[Your instructions]:
All records are to be restated word for word, with pictures excluded.

(Saved entries)
-- Opening Marker --
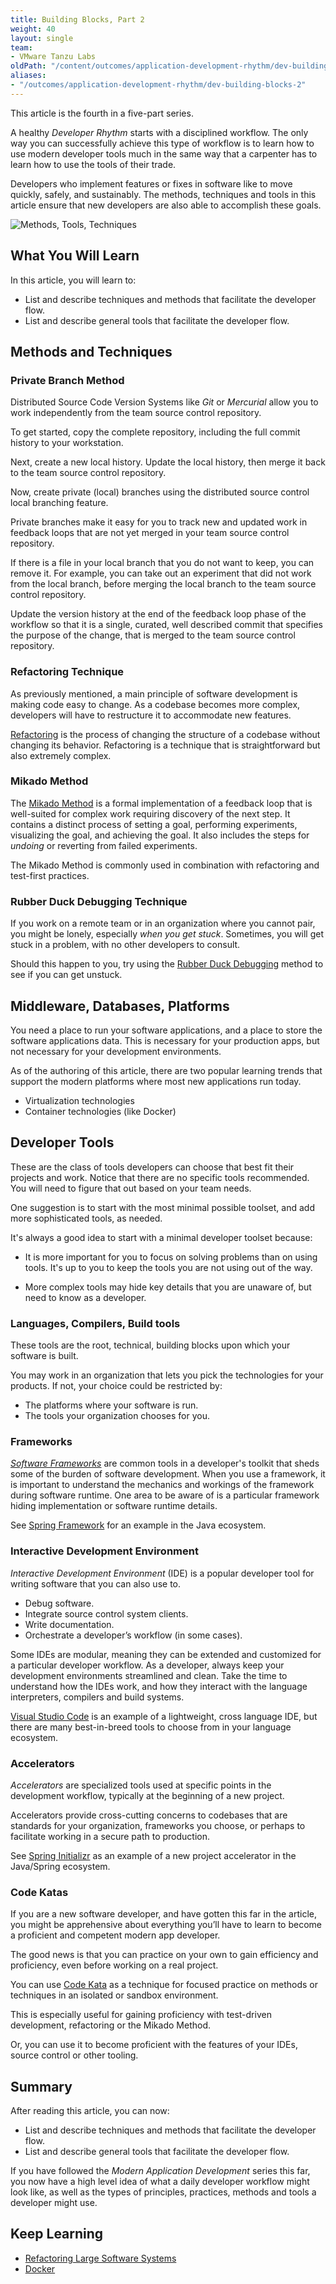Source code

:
 ```yaml
---
title: Building Blocks, Part 2
weight: 40
layout: single
team:
- VMware Tanzu Labs
oldPath: "/content/outcomes/application-development-rhythm/dev-building-blocks-2.md"
aliases:
- "/outcomes/application-development-rhythm/dev-building-blocks-2"
---
```

This article is the fourth in a five-part series.

A healthy *Developer Rhythm* starts with a disciplined workflow.
The only way you can successfully achieve this type of workflow
is to learn how to use modern developer tools much in the same
way that a carpenter has to learn how to use the tools of their trade.

Developers who implement features or fixes in software
like to move quickly, safely, and sustainably.
The methods, techniques and tools in this article ensure
that new developers are also able to accomplish these
goals.

![Methods, Tools, Techniques](/images/outcomes/application-development-rhythm/dev-building-blocks-tools.jpg)

## What You Will Learn

In this article, you will learn to:

- List and describe techniques and methods that facilitate the developer flow.
- List and describe general tools that facilitate the developer flow.

## Methods and Techniques

### Private Branch Method

Distributed Source Code Version Systems like *Git* or *Mercurial*
allow you to work independently from the team source control repository.

To get started, copy the complete repository,
including the full commit history to your workstation.

Next, create a new local history.
Update the local history,
then merge it back to the team source control repository.

Now, create private (local) branches using the distributed source control local
branching feature.

Private branches make it easy for you to track new
and updated work in feedback loops that are not yet
merged in your team source control repository.

If there is a file in your local branch that you do
not want to keep, you can remove it.
For example, you can take out an experiment that did not work from the
local branch,
before merging the local branch to the team source control repository.

Update the version history at the end of the
feedback loop phase of the workflow so that it is a single,
curated,
well described commit that specifies the purpose of the
change,
that is merged to the team source control repository.

### Refactoring Technique

As previously mentioned,
a main principle of software development is making code easy to change.
As a codebase becomes more complex,
developers will have to restructure it to accommodate new features.

[Refactoring](https://www.refactoring.com/) is the process of changing
the structure of a codebase without changing its behavior.
Refactoring is a technique that is straightforward but also
extremely complex.

### Mikado Method

The
[Mikado Method](https://www.methodsandtools.com/archive/mikado.php)
is a formal implementation of a feedback loop that is well-suited for
complex work requiring discovery of the next step.
It contains a distinct process of setting a goal,
performing experiments,
visualizing the goal,
and achieving the goal.
It also includes the steps for *undoing* or reverting from failed
experiments.

The Mikado Method is commonly used in combination with refactoring and
test-first practices.

### Rubber Duck Debugging Technique

If you work on a remote team or in an organization where you cannot pair,
you might be lonely,
especially *when you get stuck*.
Sometimes,
you will get stuck in a problem,
with no other developers to consult.

Should this happen to you, try using the
[Rubber Duck Debugging](https://rubberduckdebugging.com/)
method to see if you can get unstuck.

## Middleware, Databases, Platforms

You need a place to run your software applications,
and a place to store the software applications data.
This is necessary for your production apps,
but not necessary for your development environments.

As of the authoring of this article, there are
two popular learning trends that support the
modern platforms where most new applications
run today.

- Virtualization technologies
- Container technologies (like Docker)

## Developer Tools

These are the class of tools developers can choose that best fit their
projects and work.
Notice that there are no specific tools recommended.
You will need to figure that out based on your team needs.

One suggestion is to start with the most minimal possible toolset,
and add more sophisticated tools, as needed.

It's always a good idea to start with a minimal developer
toolset because:

-   It is more important for you to focus on solving problems
    than on using tools.
    It's up to you to keep the tools you are not using
    out of the way.

-   More complex tools may hide key details that you are
    unaware of, but need to know as a developer.

### Languages, Compilers, Build tools

These tools are the root, technical, building blocks upon which
your software is built.

You may work in an organization that lets you pick the
technologies for your products.
If not, your choice could be restricted by:

- The platforms where your software is run.
- The tools your organization chooses for you.

### Frameworks

*[Software Frameworks](https://en.wikipedia.org/wiki/Software*framework)*
are common tools in a developer's toolkit that sheds some of the burden of
software development.
When you use a framework,
it is important to understand the mechanics and workings
of the framework during software runtime.
One area to be aware of is a particular framework hiding
implementation or software runtime details.

See [Spring Framework](https://spring.io/projects/spring-framework) for an example in the Java ecosystem.

### Interactive Development Environment

*Interactive Development Environment* (IDE) is a popular
developer tool for writing software that you can also use to.

- Debug software.
- Integrate source control system clients.
- Write documentation.
- Orchestrate a developer’s workflow (in some cases).

Some IDEs are modular,
meaning they can be extended and customized for a particular developer
workflow.
As a developer, always keep your development environments streamlined and
clean.
Take the time to understand how the IDEs work,
and how they interact with the language interpreters,
compilers and build systems.

[Visual Studio Code](https://code.visualstudio.com/)
is an example of a lightweight,
cross language IDE,
but there are many best-in-breed tools to choose from in your language
ecosystem.

### Accelerators

*Accelerators* are specialized tools used at specific points in the
development workflow,
typically at the beginning of a new project.

Accelerators provide cross-cutting concerns to codebases
that are standards for your organization,
frameworks you choose,
or perhaps to facilitate working in a secure path to production.

See [Spring Initializr](https://start.spring.io/)
as an example of a new project accelerator in the
Java/Spring ecosystem.

### Code Katas

If you are a new software developer,
and have gotten this far in the article,
you might be apprehensive about everything you’ll have to learn to
become a proficient and competent modern app developer.

The good news is that you can practice on your own to gain efficiency
and proficiency,
even before working on a real project.

You can use
[Code Kata](http://codekata.com/kata/codekata-intro/)
as a technique for focused practice on methods or techniques in an
isolated or sandbox environment.

This is especially useful for gaining proficiency with test-driven
development,
refactoring or the Mikado Method.

Or,
you can use it  to become proficient with the features of your IDEs,
source control or other tooling.

## Summary

After reading this article, you can now:

-   List and describe techniques and methods that facilitate the
    developer flow.
-   List and describe general tools that facilitate the developer
    flow.

If you have followed the *Modern Application Development* series this
far,
you now have a high level idea of what a daily developer workflow
might look like,
as well as the types of principles,
practices,
methods and tools a developer might use.

## Keep Learning

- [Refactoring Large Software Systems](http://www.methodsandtools.com/archive/archive.php?id=98)
- [Docker](https://docker.io)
-- Closing Marker --
[Solution to this exercise]:
Source code

:
 ```yaml
---
title: Building Blocks, Part 2
weight: 40
layout: single
team:
- VMware Tanzu Labs
oldPath: "/content/outcomes/application-development-rhythm/dev-building-blocks-2.md"
aliases:
- "/outcomes/application-development-rhythm/dev-building-blocks-2"
---
```

This article is the fourth in a five-part series.

A healthy *Developer Rhythm* starts with a disciplined workflow.
The only way you can successfully achieve this type of workflow
is to learn how to use modern developer tools much in the same
way that a carpenter has to learn how to use the tools of their trade.

Developers who implement features or fixes in software
like to move quickly, safely, and sustainably.
The methods, techniques and tools in this article ensure
that new developers are also able to accomplish these
goals.

![Methods, Tools, Techniques](/images/outcomes/application-development-rhythm/dev-building-blocks-tools.jpg)

## What You Will Learn

In this article, you will learn to:

- List and describe techniques and methods that facilitate the developer flow.
- List and describe general tools that facilitate the developer flow.

## Methods and Techniques

### Private Branch Method

Distributed Source Code Version Systems like *Git* or *Mercurial*
allow you to work independently from the team source control repository.

To get started, copy the complete repository,
including the full commit history to your workstation.

Next, create a new local history.
Update the local history,
then merge it back to the team source control repository.

Now, create private (local) branches using the distributed source control local
branching feature.

Private branches make it easy for you to track new
and updated work in feedback loops that are not yet
merged in your team source control repository.

If there is a file in your local branch that you do
not want to keep, you can remove it.
For example, you can take out an experiment that did not work from the
local branch,
before merging the local branch to the team source control repository.

Update the version history at the end of the
feedback loop phase of the workflow so that it is a single,
curated,
well described commit that specifies the purpose of the
change,
that is merged to the team source control repository.

### Refactoring Technique

As previously mentioned,
a main principle of software development is making code easy to change.
As a codebase becomes more complex,
developers will have to restructure it to accommodate new features.

[Refactoring](https://www.refactoring.com/) is the process of changing
the structure of a codebase without changing its behavior.
Refactoring is a technique that is straightforward but also
extremely complex.

### Mikado Method

The
[Mikado Method](https://www.methodsandtools.com/archive/mikado.php)
is a formal implementation of a feedback loop that is well-suited for
complex work requiring discovery of the next step.
It contains a distinct process of setting a goal,
performing experiments,
visualizing the goal,
and achieving the goal.
It also includes the steps for *undoing* or reverting from failed
experiments.

The Mikado Method is commonly used in combination with refactoring and
test-first practices.

### Rubber Duck Debugging Technique

If you work on a remote team or in an organization where you cannot pair,
you might be lonely,
especially *when you get stuck*.
Sometimes,
you will get stuck in a problem,
with no other developers to consult.

Should this happen to you, try using the
[Rubber Duck Debugging](https://rubberduckdebugging.com/)
method to see if you can get unstuck.

## Middleware, Databases, Platforms

You need a place to run your software applications,
and a place to store the software applications data.
This is necessary for your production apps,
but not necessary for your development environments.

As of the authoring of this article, there are
two popular learning trends that support the
modern platforms where most new applications
run today.

- Virtualization technologies
- Container technologies (like Docker)

## Developer Tools

These are the class of tools developers can choose that best fit their
projects and work.
Notice that there are no specific tools recommended.
You will need to figure that out based on your team needs.

One suggestion is to start with the most minimal possible toolset,
and add more sophisticated tools, as needed.

It's always a good idea to start with a minimal developer
toolset because:

-   It is more important for you to focus on solving problems
    than on using tools.
    It's up to you to keep the tools you are not using
    out of the way.

-   More complex tools may hide key details that you are
    unaware of, but need to know as a developer.

### Languages, Compilers, Build tools

These tools are the root, technical, building blocks upon which
your software is built.

You may work in an organization that lets you pick the
technologies for your products.
If not, your choice could be restricted by:

- The platforms where your software is run.
- The tools your organization chooses for you.

### Frameworks

*[Software Frameworks](https://en.wikipedia.org/wiki/Software*framework)*
are common tools in a developer's toolkit that sheds some of the burden of
software development.
When you use a framework,
it is important to understand the mechanics and workings
of the framework during software runtime.
One area to be aware of is a particular framework hiding
implementation or software runtime details.

See [Spring Framework](https://spring.io/projects/spring-framework) for an example in the Java ecosystem.

### Interactive Development Environment

*Interactive Development Environment* (IDE) is a popular
developer tool for writing software that you can also use to.

- Debug software.
- Integrate source control system clients.
- Write documentation.
- Orchestrate a developer’s workflow (in some cases).

Some IDEs are modular,
meaning they can be extended and customized for a particular developer
workflow.
As a developer, always keep your development environments streamlined and
clean.
Take the time to understand how the IDEs work,
and how they interact with the language interpreters,
compilers and build systems.

[Visual Studio Code](https://code.visualstudio.com/)
is an example of a lightweight,
cross language IDE,
but there are many best-in-breed tools to choose from in your language
ecosystem.

### Accelerators

*Accelerators* are specialized tools used at specific points in the
development workflow,
typically at the beginning of a new project.

Accelerators provide cross-cutting concerns to codebases
that are standards for your organization,
frameworks you choose,
or perhaps to facilitate working in a secure path to production.

See [Spring Initializr](https://start.spring.io/)
as an example of a new project accelerator in the
Java/Spring ecosystem.

### Code Katas

If you are a new software developer,
and have gotten this far in the article,
you might be apprehensive about everything you’ll have to learn to
become a proficient and competent modern app developer.

The good news is that you can practice on your own to gain efficiency
and proficiency,
even before working on a real project.

You can use
[Code Kata](http://codekata.com/kata/codekata-intro/)
as a technique for focused practice on methods or techniques in an
isolated or sandbox environment.

This is especially useful for gaining proficiency with test-driven
development,
refactoring or the Mikado Method.

Or,
you can use it  to become proficient with the features of your IDEs,
source control or other tooling.

## Summary

After reading this article, you can now:

-   List and describe techniques and methods that facilitate the
    developer flow.
-   List and describe general tools that facilitate the developer
    flow.

If you have followed the *Modern Application Development* series this
far,
you now have a high level idea of what a daily developer workflow
might look like,
as well as the types of principles,
practices,
methods and tools a developer might use.

## Keep Learning

- [Refactoring Large Software Systems](http://www.methodsandtools.com/archive/archive.php?id=98)
- [Docker](https://docker.io)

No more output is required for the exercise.